Give back exactly the lines of the data below, starting with the line that has "- If referring" and going on through the line that has "- 2.1.10 Sexual".

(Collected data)
╔══

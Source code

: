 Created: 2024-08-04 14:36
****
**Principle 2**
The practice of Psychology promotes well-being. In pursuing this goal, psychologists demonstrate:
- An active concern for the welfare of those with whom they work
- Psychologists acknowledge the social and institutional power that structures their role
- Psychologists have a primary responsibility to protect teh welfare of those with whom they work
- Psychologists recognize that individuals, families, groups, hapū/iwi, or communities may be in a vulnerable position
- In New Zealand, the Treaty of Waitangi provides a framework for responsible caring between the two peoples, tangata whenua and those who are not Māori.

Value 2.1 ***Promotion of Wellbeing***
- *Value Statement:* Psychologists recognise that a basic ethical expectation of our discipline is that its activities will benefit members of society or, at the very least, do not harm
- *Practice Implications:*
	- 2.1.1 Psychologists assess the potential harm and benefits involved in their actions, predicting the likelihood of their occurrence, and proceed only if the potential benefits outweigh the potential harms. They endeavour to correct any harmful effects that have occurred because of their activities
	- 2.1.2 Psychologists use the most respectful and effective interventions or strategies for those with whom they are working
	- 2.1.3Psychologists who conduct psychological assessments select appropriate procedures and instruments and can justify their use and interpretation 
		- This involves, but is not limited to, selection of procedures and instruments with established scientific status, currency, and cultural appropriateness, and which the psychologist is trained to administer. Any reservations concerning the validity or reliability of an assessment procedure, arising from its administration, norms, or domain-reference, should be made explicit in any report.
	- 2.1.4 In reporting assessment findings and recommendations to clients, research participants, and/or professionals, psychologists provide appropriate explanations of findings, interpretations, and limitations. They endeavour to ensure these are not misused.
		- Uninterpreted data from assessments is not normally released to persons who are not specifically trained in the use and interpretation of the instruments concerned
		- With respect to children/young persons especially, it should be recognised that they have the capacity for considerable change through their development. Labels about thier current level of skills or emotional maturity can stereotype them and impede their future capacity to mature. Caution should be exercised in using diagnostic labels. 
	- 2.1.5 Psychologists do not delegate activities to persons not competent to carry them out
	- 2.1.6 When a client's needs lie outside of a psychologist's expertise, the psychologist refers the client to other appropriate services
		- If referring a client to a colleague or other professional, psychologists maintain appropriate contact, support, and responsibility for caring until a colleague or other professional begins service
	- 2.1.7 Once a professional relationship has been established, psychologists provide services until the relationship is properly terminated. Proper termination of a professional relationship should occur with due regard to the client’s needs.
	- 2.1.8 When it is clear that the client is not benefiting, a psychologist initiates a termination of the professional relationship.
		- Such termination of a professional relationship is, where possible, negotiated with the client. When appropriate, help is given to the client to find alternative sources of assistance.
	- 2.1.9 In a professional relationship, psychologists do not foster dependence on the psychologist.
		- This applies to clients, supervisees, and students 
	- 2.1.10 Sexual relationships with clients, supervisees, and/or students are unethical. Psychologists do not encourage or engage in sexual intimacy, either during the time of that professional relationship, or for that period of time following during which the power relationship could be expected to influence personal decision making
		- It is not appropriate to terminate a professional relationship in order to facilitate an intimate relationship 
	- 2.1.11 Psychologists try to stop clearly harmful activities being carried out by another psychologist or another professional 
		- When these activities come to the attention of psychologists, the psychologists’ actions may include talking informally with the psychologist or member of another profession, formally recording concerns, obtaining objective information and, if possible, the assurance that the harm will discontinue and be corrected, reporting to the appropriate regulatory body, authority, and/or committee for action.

╚══
╔══

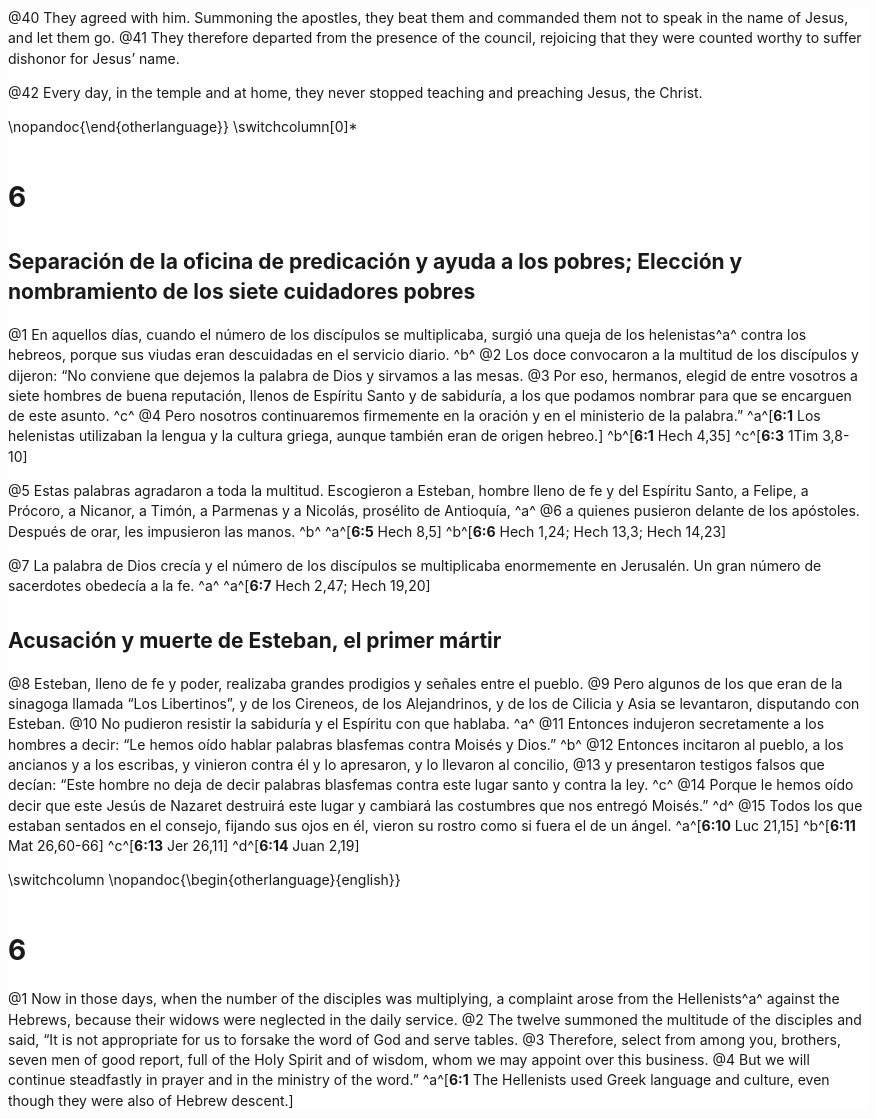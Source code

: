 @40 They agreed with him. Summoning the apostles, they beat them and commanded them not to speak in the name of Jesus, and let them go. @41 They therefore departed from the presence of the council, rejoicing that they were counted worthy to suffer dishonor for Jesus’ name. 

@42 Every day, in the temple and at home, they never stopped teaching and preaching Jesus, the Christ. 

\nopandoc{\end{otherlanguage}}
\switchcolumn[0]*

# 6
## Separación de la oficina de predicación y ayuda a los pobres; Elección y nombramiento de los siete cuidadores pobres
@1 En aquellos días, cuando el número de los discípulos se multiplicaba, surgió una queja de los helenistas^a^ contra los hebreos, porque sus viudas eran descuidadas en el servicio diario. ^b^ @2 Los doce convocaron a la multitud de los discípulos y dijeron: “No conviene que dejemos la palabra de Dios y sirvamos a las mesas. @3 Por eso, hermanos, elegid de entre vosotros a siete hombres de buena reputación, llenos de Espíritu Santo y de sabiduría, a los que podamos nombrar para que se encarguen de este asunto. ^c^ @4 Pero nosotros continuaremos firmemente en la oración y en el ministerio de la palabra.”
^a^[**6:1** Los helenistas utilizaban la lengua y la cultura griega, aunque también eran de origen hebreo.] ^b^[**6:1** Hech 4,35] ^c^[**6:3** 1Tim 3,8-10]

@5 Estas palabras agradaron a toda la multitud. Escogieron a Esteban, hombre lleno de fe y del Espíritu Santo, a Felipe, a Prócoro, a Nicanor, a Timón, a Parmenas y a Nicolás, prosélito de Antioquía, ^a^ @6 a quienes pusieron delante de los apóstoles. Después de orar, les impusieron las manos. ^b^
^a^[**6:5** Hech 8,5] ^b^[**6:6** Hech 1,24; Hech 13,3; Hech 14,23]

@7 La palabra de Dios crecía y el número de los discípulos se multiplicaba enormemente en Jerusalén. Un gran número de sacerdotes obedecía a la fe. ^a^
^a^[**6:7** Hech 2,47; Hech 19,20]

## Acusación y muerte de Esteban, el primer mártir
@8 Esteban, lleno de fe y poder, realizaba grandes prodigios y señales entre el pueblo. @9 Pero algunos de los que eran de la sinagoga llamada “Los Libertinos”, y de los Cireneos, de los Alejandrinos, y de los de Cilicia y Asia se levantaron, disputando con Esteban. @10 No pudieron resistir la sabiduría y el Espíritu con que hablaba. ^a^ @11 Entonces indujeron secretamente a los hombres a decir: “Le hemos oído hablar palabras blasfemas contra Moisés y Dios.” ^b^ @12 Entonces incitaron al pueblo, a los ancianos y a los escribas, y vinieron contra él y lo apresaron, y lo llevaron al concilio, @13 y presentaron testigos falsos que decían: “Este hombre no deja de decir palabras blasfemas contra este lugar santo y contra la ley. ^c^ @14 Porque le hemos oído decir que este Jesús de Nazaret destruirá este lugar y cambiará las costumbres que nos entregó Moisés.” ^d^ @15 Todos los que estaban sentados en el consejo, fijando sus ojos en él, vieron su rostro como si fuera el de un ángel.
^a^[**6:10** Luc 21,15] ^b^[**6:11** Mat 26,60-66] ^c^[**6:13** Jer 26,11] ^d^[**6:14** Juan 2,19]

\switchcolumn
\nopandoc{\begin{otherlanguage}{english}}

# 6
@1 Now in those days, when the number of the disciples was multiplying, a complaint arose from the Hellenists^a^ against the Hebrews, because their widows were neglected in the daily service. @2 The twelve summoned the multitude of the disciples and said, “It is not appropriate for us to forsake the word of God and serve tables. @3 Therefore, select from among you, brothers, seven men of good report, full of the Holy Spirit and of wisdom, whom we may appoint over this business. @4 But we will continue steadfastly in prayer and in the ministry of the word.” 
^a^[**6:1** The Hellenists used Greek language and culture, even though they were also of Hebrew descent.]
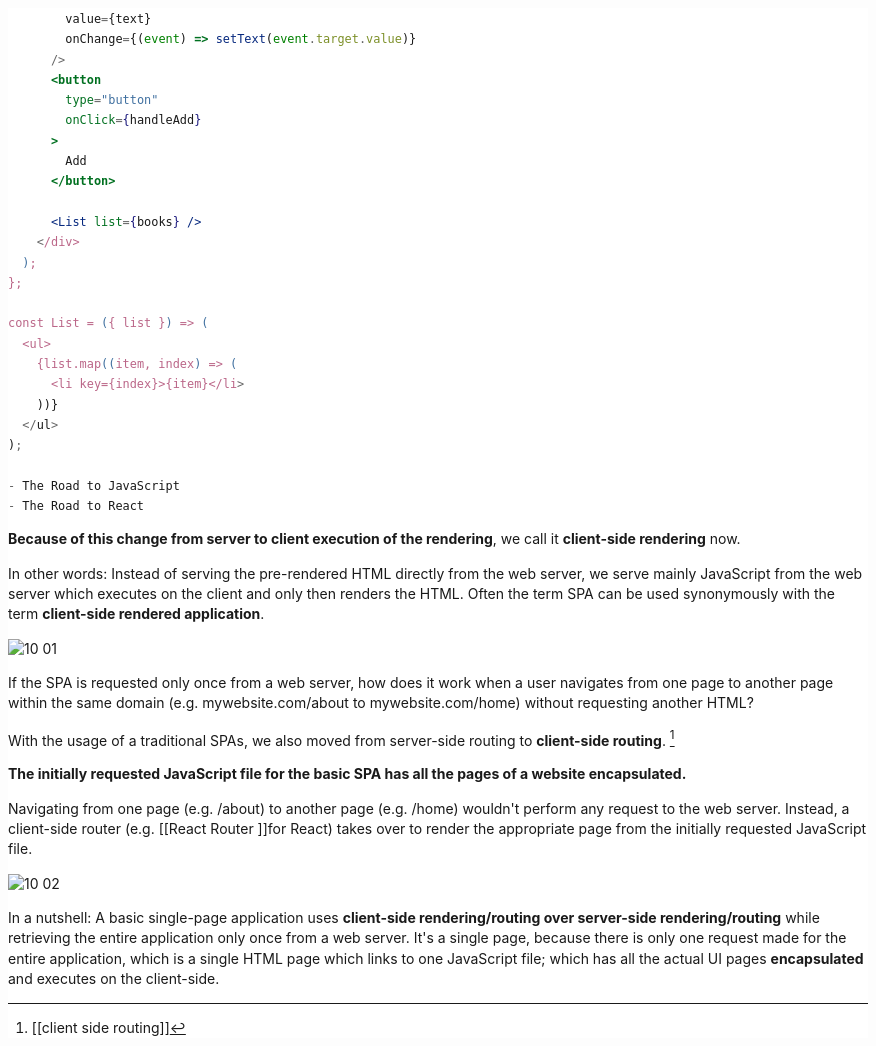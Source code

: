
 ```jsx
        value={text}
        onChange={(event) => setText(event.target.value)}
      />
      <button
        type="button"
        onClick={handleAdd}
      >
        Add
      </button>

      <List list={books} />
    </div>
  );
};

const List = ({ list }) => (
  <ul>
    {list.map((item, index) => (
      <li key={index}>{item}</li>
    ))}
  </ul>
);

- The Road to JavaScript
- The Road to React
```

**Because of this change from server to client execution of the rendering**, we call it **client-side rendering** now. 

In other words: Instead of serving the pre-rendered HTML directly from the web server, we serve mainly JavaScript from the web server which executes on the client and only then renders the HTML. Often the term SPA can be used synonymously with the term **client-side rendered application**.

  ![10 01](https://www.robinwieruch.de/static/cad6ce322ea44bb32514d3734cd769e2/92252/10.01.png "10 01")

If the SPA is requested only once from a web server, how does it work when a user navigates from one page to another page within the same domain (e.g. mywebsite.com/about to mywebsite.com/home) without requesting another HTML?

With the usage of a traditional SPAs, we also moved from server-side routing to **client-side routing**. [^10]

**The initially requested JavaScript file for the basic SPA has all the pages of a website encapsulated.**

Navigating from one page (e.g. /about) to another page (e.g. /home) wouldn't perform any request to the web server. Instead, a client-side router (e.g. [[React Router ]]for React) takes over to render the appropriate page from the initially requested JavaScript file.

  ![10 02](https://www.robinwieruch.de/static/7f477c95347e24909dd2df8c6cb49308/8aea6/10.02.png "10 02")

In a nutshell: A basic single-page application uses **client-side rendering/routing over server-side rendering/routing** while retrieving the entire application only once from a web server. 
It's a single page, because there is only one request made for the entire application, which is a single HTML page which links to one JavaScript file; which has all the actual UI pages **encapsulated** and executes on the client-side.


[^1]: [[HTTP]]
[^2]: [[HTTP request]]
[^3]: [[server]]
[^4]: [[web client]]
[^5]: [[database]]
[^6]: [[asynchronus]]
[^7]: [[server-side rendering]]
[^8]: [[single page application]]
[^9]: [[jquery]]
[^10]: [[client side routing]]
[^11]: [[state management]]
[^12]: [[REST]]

╚══

The completed task:
		- If referring a client to a colleague or other professional, psychologists maintain appropriate contact, support, and responsibility for caring until a colleague or other professional begins service
	- 2.1.7 Once a professional relationship has been established, psychologists provide services until the relationship is properly terminated. Proper termination of a professional relationship should occur with due regard to the client’s needs.
	- 2.1.8 When it is clear that the client is not benefiting, a psychologist initiates a termination of the professional relationship.
		- Such termination of a professional relationship is, where possible, negotiated with the client. When appropriate, help is given to the client to find alternative sources of assistance.
	- 2.1.9 In a professional relationship, psychologists do not foster dependence on the psychologist.
		- This applies to clients, supervisees, and students 
	- 2.1.10 Sexual relationships with clients, supervisees, and/or students are unethical. Psychologists do not encourage or engage in sexual intimacy, either during the time of that professional relationship, or for that period of time following during which the power relationship could be expected to influence personal decision making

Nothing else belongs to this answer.